Can every storage service or database service be called a serverless storage or a serverless database? What makes one storage service being put into the serverless category and others drop out? This article will cover the basic properties a persistence service should have, for it to be called a serverless storage or a serverless persistence service. Next up, we'll give examples of different serverless storage and serverless database categories along with a few sample use cases of them in serverless computing. Lastly, we'll go on to discuss the serverless storage categories which are yet to emerge and look towards the future of serverless storage.
Serverless - no servers at all?
Source - http://www.commitstrip.com/en/2017/04/26/servers-there-are-no-servers-here/
The term serverless is a misnomer. Serverless does not mean that servers are no longer required and it basically goes with the concept of abstracting technology away from the user. The users no longer have to worry about servers and someone else (the cloud provider) is taking care of all that for the user.

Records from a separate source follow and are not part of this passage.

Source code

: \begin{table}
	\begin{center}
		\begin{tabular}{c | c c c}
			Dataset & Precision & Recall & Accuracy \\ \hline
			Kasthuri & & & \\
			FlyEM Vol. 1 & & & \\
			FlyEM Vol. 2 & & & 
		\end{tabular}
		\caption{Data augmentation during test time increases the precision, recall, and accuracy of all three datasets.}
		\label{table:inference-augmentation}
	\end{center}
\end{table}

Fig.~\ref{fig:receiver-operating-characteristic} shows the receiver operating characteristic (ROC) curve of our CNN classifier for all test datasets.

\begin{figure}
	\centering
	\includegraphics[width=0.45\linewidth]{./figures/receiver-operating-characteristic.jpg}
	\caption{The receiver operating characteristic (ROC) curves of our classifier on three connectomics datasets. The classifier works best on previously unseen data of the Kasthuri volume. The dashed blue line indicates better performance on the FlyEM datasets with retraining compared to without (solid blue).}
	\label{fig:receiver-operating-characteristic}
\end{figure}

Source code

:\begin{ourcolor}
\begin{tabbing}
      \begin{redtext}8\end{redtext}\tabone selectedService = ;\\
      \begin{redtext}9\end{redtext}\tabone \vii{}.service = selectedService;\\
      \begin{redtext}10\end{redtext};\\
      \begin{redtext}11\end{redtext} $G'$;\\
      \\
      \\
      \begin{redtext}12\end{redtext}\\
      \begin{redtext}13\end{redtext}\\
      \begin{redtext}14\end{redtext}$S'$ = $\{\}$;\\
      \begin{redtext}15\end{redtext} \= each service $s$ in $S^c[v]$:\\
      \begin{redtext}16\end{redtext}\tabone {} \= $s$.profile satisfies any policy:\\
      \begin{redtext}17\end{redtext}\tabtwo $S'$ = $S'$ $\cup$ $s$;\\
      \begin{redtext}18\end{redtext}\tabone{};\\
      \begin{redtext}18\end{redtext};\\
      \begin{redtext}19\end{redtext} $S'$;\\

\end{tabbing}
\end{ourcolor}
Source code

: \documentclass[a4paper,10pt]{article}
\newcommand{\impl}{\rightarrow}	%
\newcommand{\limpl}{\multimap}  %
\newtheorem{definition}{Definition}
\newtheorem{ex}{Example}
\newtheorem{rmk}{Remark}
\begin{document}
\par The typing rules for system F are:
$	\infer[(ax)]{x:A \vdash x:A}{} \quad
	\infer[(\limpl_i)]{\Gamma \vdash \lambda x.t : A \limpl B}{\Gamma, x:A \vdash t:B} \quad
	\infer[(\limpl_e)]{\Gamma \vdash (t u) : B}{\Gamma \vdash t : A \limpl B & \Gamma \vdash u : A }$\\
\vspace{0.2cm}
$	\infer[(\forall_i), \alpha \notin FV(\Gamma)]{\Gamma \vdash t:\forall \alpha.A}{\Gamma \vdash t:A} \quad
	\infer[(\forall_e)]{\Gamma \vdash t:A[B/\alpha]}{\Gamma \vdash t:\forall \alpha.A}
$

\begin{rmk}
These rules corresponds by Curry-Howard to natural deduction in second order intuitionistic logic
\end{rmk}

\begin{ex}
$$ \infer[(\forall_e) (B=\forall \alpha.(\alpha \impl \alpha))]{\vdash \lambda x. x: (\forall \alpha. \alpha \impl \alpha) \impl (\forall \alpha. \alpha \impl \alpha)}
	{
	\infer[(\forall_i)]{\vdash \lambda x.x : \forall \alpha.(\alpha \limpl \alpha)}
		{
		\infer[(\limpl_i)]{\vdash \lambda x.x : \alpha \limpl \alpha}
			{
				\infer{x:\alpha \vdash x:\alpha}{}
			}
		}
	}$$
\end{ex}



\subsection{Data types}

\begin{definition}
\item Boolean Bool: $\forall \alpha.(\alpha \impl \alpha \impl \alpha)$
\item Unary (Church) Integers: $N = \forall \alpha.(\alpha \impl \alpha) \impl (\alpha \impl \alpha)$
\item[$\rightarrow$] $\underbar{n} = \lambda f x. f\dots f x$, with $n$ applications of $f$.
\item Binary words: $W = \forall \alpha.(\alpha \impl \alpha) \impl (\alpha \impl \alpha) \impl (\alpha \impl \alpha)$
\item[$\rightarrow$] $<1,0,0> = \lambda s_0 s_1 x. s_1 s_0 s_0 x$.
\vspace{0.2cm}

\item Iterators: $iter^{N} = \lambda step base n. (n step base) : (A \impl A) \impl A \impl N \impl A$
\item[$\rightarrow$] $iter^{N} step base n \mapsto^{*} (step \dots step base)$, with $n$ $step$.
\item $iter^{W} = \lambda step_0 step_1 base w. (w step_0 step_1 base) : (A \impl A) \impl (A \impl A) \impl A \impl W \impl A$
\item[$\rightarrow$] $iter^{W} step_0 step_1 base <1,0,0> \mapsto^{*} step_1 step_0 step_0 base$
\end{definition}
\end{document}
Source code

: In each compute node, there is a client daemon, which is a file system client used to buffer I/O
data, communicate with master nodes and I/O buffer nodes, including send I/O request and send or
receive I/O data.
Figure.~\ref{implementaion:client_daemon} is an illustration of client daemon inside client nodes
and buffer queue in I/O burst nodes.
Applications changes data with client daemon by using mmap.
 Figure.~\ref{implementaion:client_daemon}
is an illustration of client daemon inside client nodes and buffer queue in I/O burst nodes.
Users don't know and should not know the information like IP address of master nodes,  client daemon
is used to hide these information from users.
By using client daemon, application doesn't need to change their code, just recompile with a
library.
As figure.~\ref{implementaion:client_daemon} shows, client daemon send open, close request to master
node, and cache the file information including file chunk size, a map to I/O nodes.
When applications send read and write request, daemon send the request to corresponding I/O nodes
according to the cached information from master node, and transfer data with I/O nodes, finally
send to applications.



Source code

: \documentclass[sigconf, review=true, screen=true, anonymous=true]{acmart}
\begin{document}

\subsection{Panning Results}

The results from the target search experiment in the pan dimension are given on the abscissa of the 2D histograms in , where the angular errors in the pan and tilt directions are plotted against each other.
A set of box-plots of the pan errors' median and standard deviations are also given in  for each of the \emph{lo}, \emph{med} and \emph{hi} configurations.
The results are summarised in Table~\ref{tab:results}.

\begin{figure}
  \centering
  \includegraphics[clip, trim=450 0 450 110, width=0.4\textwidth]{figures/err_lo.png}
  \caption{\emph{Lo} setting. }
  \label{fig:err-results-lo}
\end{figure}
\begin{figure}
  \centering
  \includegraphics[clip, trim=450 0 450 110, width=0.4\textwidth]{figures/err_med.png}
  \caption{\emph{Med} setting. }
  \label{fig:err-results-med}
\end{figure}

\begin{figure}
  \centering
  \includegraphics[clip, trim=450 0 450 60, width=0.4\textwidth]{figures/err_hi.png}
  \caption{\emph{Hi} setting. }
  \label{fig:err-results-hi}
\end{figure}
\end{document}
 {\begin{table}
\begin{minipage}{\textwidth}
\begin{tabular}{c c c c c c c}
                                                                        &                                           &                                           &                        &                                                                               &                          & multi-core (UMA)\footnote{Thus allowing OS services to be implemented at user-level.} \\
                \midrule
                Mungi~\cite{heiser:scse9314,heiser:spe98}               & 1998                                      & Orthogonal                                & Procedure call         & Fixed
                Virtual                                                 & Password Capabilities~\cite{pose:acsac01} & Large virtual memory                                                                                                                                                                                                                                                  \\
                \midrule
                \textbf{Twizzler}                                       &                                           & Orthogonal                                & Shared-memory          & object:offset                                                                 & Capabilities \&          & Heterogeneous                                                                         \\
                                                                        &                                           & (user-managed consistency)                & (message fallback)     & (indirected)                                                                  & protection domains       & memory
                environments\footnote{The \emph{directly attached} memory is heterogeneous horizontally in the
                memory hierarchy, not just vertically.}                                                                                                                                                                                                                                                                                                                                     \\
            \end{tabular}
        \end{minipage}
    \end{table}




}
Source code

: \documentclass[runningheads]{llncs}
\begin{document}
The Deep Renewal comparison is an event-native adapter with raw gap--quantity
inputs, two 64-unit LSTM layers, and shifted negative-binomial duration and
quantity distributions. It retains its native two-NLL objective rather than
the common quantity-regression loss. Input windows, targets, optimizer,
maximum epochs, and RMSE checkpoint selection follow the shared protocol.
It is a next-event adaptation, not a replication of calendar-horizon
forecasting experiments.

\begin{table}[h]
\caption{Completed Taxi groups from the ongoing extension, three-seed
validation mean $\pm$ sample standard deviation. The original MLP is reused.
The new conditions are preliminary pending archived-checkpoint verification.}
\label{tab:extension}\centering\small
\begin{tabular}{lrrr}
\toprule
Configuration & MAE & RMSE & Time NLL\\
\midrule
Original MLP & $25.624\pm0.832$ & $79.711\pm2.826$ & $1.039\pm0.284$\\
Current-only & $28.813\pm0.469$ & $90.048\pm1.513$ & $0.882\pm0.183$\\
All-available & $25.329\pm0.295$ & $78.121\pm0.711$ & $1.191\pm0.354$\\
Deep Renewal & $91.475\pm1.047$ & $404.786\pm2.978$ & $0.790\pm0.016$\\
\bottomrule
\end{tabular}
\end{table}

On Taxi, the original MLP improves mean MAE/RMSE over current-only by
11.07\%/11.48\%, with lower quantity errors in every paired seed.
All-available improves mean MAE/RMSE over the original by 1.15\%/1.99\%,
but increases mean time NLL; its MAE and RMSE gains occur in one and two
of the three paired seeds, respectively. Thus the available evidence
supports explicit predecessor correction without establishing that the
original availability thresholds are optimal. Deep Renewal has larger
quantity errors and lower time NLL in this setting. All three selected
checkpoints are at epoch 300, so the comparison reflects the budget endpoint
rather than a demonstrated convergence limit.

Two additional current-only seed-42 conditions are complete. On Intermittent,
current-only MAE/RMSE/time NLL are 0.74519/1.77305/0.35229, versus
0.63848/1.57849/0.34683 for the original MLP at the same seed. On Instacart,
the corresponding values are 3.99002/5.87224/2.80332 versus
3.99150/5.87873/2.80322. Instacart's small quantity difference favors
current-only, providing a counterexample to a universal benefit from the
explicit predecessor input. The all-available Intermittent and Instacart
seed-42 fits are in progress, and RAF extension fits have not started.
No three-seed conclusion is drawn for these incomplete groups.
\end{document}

Serverless is quite a buzz word these days. Even though the term serverless has been there for some time, the major reason for it becoming such a buzz word was the launch of AWS Lambda in 2014. The term further gained popularity with the launch of Amazon’s API Gateway in July 2015. In general, the term serverless - or rather serverless computing - refer the applications where server-side logic written by the application developer is run in stateless compute containers that are event-triggered, ephemeral (may only last for one invocation), and fully managed by a third party. This is also called Function as a Service (FaaS). Read more about serverless architecture in one of our previous articles.
The statelessness of Serverless Computing and the need for Storage/Persistence
One of the features of serverless computing or FaaS is that it is stateless. Therefore persisting state between two executions of the same function is not possible in the general design. This is where serverless storage/persistence comes into the picture. In cases where the state needs to be persisted between two FaaS function executions, it should be stored externally in a storage/persistence service.
The Problem with Traditional Storage
Traditional storage solutions are designed to run continuously on a fixed set of servers at a single geographic location. To use these storage solutions properly, application developers need to know a lot about configuration specifics. In the worst cases, high availability and performance are dependent on developer knowledge of database internals. Developers need to figure out and configure things like regions, zones, volumes, memory, compute capacity, and software versions. Teams have to spend hours after hours thinking about capacity planning, provisioning, sharding, backups, performance tuning, and monitoring. When you spend 80% of your time setting up and operating databases just to support serverless functions, you know something is amiss. While serverless computing adds elasticity to the compute layer, you cannot fully absorb its advantage when your persistence layer does not offer a comparable level of elasticity.
A Truly Serverless Storage
A truly serverless storage should ideally have the following properties.
- No provisioning
- Truly elastic (scale up and scale down without operator intervention)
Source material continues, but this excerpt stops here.